### Activity
Working from the records below, repeat exactly the lines starting at the line that contains "compliance paradox worth" and ending at the line that contains "disproportionately on the", inclusive.

### Records for the task
_ _ _ _

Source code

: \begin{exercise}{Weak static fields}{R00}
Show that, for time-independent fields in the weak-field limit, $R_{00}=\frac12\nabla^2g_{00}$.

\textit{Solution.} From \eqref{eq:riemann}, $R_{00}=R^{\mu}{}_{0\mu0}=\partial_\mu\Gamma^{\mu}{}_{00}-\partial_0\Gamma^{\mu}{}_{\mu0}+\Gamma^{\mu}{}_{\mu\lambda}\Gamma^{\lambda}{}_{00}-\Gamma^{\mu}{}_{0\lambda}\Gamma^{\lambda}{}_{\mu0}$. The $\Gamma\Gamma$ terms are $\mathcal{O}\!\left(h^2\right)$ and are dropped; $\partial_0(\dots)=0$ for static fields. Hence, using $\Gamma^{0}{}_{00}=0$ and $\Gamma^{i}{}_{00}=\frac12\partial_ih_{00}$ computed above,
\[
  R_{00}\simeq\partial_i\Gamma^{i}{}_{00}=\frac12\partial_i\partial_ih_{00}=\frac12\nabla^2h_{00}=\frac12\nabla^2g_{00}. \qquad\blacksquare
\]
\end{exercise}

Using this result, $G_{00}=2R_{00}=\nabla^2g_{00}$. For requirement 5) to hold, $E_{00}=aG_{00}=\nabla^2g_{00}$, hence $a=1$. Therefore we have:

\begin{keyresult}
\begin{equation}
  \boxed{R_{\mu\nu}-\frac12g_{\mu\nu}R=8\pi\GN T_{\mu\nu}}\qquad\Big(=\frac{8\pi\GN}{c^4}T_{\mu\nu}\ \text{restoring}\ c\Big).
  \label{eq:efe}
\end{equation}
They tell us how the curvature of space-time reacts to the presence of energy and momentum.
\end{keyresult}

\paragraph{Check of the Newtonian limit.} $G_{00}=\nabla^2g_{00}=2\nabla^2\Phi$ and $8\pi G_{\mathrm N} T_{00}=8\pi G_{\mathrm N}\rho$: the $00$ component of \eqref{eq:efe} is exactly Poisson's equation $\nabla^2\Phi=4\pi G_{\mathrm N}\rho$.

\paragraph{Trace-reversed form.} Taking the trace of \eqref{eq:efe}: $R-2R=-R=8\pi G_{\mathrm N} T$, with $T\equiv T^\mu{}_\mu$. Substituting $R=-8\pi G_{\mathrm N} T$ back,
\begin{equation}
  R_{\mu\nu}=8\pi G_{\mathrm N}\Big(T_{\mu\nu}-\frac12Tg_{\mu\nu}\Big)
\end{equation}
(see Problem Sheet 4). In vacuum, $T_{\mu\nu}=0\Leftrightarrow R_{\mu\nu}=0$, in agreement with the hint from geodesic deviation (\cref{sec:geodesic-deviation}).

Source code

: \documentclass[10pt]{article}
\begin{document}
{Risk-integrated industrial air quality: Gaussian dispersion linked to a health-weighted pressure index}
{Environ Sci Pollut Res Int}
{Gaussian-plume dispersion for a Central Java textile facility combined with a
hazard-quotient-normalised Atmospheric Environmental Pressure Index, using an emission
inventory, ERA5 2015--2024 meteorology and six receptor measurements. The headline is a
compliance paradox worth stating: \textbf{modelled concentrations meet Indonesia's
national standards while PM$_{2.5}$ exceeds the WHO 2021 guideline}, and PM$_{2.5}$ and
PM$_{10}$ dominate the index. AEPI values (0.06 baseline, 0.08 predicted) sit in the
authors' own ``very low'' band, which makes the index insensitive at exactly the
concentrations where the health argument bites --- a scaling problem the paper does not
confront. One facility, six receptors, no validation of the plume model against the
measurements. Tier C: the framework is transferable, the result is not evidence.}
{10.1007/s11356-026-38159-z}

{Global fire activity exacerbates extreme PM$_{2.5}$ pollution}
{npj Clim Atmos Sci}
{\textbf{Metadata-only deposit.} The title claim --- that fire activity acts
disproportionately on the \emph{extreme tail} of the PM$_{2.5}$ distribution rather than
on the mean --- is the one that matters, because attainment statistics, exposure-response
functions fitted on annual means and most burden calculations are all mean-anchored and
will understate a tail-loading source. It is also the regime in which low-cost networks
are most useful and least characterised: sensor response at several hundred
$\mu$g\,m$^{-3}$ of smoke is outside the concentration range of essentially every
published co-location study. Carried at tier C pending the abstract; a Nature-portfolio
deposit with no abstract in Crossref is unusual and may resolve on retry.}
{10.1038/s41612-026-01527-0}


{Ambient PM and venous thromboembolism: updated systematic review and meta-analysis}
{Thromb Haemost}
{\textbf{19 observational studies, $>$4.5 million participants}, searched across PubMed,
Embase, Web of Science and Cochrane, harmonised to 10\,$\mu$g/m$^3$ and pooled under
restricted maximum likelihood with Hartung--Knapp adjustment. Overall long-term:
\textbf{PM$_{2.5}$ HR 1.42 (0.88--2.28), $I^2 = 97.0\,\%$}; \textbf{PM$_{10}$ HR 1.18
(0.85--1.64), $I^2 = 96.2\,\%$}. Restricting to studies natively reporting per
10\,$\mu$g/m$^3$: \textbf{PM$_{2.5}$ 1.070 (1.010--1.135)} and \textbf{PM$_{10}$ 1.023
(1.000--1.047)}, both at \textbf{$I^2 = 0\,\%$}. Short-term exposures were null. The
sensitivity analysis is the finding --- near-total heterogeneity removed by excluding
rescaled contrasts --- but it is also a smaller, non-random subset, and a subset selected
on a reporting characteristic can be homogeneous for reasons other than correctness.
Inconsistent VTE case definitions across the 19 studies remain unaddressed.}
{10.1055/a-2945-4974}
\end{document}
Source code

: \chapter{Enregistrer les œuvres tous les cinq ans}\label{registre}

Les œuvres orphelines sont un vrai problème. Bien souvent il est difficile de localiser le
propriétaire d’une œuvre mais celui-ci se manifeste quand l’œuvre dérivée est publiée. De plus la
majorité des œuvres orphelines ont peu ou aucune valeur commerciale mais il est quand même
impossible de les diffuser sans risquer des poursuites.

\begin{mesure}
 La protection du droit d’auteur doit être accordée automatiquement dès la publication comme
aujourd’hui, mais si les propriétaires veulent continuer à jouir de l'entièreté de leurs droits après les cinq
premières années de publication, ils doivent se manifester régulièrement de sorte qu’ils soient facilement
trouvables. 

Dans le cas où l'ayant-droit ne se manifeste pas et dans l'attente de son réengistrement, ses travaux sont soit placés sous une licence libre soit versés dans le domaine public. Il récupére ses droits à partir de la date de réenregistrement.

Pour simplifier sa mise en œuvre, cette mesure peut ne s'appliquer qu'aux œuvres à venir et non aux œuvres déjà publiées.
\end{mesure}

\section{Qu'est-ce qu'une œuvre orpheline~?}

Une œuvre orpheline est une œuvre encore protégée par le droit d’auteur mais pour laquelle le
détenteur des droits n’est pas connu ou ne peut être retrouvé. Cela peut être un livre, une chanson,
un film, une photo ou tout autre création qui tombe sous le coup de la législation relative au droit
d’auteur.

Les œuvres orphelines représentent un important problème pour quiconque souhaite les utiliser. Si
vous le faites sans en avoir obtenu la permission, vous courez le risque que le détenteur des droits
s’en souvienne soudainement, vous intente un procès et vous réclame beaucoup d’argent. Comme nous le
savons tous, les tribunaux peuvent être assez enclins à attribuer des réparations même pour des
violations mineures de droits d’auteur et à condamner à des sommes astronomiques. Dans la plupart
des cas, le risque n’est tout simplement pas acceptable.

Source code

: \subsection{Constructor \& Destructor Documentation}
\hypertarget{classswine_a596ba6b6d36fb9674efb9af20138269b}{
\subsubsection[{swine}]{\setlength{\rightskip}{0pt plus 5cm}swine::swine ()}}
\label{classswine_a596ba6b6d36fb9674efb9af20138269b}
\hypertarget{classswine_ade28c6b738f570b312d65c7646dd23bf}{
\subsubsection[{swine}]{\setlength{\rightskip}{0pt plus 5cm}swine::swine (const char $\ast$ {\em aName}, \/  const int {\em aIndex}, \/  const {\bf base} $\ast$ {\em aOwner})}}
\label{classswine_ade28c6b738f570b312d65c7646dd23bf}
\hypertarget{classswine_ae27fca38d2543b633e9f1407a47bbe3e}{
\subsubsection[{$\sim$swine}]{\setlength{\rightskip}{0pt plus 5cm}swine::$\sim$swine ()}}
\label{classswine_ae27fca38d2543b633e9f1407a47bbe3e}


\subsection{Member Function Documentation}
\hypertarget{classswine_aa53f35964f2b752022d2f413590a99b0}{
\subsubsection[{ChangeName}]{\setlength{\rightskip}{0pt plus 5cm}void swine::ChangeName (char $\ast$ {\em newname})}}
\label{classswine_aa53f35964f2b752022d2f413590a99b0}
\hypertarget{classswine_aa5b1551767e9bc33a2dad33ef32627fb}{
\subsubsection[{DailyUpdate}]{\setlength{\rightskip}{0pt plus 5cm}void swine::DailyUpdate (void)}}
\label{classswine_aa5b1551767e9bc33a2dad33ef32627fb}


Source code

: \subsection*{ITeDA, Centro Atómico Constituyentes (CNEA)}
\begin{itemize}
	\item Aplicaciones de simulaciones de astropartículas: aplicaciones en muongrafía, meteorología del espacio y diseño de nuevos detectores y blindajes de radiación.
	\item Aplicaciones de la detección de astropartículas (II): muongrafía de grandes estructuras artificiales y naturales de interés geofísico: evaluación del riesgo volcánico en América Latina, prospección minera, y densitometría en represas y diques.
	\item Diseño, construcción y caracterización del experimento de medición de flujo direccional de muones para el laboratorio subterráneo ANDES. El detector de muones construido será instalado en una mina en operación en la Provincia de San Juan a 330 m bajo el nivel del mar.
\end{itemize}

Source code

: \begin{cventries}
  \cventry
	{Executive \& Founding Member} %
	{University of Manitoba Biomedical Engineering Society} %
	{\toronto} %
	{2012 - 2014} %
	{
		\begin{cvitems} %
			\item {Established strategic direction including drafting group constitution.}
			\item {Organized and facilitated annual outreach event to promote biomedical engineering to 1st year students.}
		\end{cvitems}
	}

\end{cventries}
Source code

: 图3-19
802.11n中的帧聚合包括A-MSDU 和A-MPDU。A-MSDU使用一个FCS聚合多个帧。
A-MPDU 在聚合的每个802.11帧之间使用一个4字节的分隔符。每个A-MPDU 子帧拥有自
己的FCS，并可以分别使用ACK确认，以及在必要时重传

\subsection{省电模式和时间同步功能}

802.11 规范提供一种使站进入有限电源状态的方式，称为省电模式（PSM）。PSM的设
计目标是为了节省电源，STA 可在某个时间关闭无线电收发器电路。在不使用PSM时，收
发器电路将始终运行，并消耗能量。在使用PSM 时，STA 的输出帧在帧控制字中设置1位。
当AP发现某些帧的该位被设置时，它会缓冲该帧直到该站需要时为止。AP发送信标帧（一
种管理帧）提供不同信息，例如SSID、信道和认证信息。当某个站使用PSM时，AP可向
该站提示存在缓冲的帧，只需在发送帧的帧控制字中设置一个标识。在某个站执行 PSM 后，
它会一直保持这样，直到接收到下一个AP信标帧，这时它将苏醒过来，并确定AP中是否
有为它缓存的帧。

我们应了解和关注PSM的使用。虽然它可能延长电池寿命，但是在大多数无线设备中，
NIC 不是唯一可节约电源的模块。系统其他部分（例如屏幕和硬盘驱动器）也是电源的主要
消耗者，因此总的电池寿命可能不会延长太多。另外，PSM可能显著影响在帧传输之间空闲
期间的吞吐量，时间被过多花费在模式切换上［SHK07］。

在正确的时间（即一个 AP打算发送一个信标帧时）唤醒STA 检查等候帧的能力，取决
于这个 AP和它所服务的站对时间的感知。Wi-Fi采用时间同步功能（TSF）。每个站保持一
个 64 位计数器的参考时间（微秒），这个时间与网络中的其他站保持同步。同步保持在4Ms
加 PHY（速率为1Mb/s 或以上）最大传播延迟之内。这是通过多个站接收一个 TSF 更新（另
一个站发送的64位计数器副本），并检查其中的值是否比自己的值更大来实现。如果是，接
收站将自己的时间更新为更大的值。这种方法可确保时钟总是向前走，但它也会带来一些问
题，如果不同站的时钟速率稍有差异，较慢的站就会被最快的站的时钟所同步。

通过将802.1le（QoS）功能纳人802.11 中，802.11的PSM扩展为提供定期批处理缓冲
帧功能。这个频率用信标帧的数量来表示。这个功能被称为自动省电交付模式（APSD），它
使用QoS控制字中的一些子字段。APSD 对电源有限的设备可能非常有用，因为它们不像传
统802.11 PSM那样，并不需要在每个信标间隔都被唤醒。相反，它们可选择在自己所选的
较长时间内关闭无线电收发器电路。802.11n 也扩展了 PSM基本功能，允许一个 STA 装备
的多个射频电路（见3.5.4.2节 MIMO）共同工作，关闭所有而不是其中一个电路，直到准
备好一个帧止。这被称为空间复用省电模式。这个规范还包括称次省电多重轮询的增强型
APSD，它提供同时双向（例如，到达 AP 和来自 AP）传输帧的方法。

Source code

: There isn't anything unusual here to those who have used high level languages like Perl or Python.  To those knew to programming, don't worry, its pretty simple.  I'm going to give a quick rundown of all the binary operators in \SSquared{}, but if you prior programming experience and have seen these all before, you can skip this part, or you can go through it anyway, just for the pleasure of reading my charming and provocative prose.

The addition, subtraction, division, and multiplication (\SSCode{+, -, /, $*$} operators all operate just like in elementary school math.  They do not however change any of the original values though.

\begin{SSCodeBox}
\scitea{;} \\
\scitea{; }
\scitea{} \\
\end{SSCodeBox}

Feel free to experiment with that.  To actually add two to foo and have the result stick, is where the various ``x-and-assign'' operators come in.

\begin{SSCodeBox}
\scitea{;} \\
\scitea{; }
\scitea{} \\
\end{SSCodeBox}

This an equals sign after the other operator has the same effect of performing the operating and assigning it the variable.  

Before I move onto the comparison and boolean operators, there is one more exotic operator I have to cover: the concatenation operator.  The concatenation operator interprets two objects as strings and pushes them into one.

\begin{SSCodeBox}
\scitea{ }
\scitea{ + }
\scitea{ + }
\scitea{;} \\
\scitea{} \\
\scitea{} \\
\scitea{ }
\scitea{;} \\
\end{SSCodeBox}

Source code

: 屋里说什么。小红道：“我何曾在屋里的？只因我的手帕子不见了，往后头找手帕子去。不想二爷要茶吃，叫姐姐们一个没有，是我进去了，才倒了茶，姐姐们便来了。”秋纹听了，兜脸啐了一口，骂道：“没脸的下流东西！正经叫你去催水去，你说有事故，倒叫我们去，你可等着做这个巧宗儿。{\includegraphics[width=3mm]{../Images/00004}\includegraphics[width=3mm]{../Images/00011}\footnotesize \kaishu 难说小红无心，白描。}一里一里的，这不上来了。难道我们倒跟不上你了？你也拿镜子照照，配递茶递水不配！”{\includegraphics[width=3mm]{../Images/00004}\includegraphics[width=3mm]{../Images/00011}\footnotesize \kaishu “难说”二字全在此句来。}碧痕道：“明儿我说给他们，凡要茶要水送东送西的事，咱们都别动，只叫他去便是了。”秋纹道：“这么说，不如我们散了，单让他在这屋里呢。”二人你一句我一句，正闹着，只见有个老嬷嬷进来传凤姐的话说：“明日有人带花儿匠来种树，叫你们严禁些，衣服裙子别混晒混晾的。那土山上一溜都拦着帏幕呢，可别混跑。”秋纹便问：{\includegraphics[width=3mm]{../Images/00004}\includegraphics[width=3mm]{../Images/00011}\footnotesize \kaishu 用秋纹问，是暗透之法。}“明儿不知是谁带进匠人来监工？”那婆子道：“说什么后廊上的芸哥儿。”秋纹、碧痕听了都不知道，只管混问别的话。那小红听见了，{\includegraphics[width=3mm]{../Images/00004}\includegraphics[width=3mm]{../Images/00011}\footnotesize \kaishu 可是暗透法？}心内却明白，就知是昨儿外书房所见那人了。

_ _ _ _

### Your response
compliance paradox worth stating: \textbf{modelled concentrations meet Indonesia's
national standards while PM$_{2.5}$ exceeds the WHO 2021 guideline}, and PM$_{2.5}$ and
PM$_{10}$ dominate the index. AEPI values (0.06 baseline, 0.08 predicted) sit in the
authors' own ``very low'' band, which makes the index insensitive at exactly the
concentrations where the health argument bites --- a scaling problem the paper does not
confront. One facility, six receptors, no validation of the plume model against the
measurements. Tier C: the framework is transferable, the result is not evidence.}
{10.1007/s11356-026-38159-z}

{Global fire activity exacerbates extreme PM$_{2.5}$ pollution}
{npj Clim Atmos Sci}
{\textbf{Metadata-only deposit.} The title claim --- that fire activity acts
disproportionately on the \emph{extreme tail} of the PM$_{2.5}$ distribution rather than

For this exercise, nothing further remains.